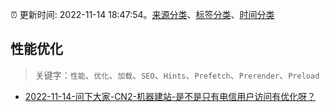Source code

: :alarm_clock: 更新时间: 2022-11-14 18:47:54。[来源分类](../README.md)、[标签分类](../TAGS.md)、[时间分类](../TIMELINE.md)

## 性能优化


> 关键字：`性能`、`优化`、`加载`、`SEO`、`Hints`、`Prefetch`、`Prerender`、`Preload`



- [2022-11-14-问下大家-CN2-机器建站-是不是只有电信用户访问有优化呀？](https://www.v2ex.com/t/895239) 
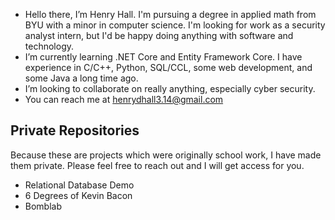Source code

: - Hello there, I’m Henry Hall. I'm pursuing a degree in applied math from BYU with a minor in computer science. I'm looking for work as a security analyst intern, but I'd be happy doing anything with software and technology. 
- I’m currently learning .NET Core and Entity Framework Core. I have experience in C/C++, Python, SQL/CCL, some web development, and some Java a long time ago.
- I’m looking to collaborate on really anything, especially cyber security.
- You can reach me at henrydhall3.14@gmail.com

## Private Repositories
Because these are projects which were originally school work, I have made them private. Please feel free to reach out and I will get access for you.
- Relational Database Demo
- 6 Degrees of Kevin Bacon
- Bomblab
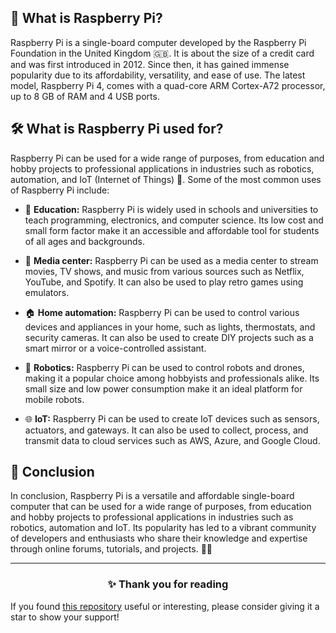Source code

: <!-- [[> SEO
###### Title: What is Raspberry Pi? 
###### Description: 
###### Tags: 
###### Canonical: /viewer/info/What_is_Raspberry_Pi
]]> -->

## 🍓 What is Raspberry Pi? 
Raspberry Pi is a single-board computer developed by the Raspberry Pi Foundation in the United Kingdom 🇬🇧.
It is about the size of a credit card and was first introduced in 2012.
Since then, it has gained immense popularity due to its affordability, versatility, and ease of use.
The latest model, Raspberry Pi 4, comes with a quad-core ARM Cortex-A72 processor, up to 8 GB of RAM and 4 USB ports.

## 🛠️ What is Raspberry Pi used for?
Raspberry Pi can be used for a wide range of purposes, from education and hobby projects to professional applications in industries such as robotics, automation, and IoT (Internet of Things) 🚀.
Some of the most common uses of Raspberry Pi include:

- 🏫 **Education:**
Raspberry Pi is widely used in schools and universities to teach programming, electronics, and computer science.
Its low cost and small form factor make it an accessible and affordable tool for students of all ages and backgrounds.

- 🎵 **Media center:**
Raspberry Pi can be used as a media center to stream movies, TV shows, and music from various sources such as Netflix, YouTube, and Spotify.
It can also be used to play retro games using emulators.

- 🏠 **Home automation:**
Raspberry Pi can be used to control various devices and appliances in your home, such as lights, thermostats, and security cameras.
It can also be used to create DIY projects such as a smart mirror or a voice-controlled assistant.

- 🤖 **Robotics:**
Raspberry Pi can be used to control robots and drones, making it a popular choice among hobbyists and professionals alike.
Its small size and low power consumption make it an ideal platform for mobile robots.

- 🌐 **IoT:**
Raspberry Pi can be used to create IoT devices such as sensors, actuators, and gateways.
It can also be used to collect, process, and transmit data to cloud services such as AWS, Azure, and Google Cloud.

## 🤝 Conclusion
In conclusion, Raspberry Pi is a versatile and affordable single-board computer that can be used for a wide range of purposes, from education and hobby projects to professional applications in industries such as robotics, automation and IoT.
Its popularity has led to a vibrant community of developers and enthusiasts who share their knowledge and expertise through online forums, tutorials, and projects. 👥🌟


<hr>
<h3 align="center">✨ Thank you for reading</h3>
If you found <a href="https://github.com/sefinek24/Sefinek-Blocklist-Collection" target="_blank" title="sefinek24/Sefinek-Blocklist-Collection">this repository</a> useful or interesting, please consider giving it a star to show your support!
▬▬▬▬▬▬▬▬▬▬
- Task instructions: When you reach the line containing "Raspberry Pi can be used as" in the data above, start copying exactly, and stop after the line containing "- 🏠 **Home automation:**".

- Answer to this task:
Raspberry Pi can be used as a media center to stream movies, TV shows, and music from various sources such as Netflix, YouTube, and Spotify.
It can also be used to play retro games using emulators.

- 🏠 **Home automation:**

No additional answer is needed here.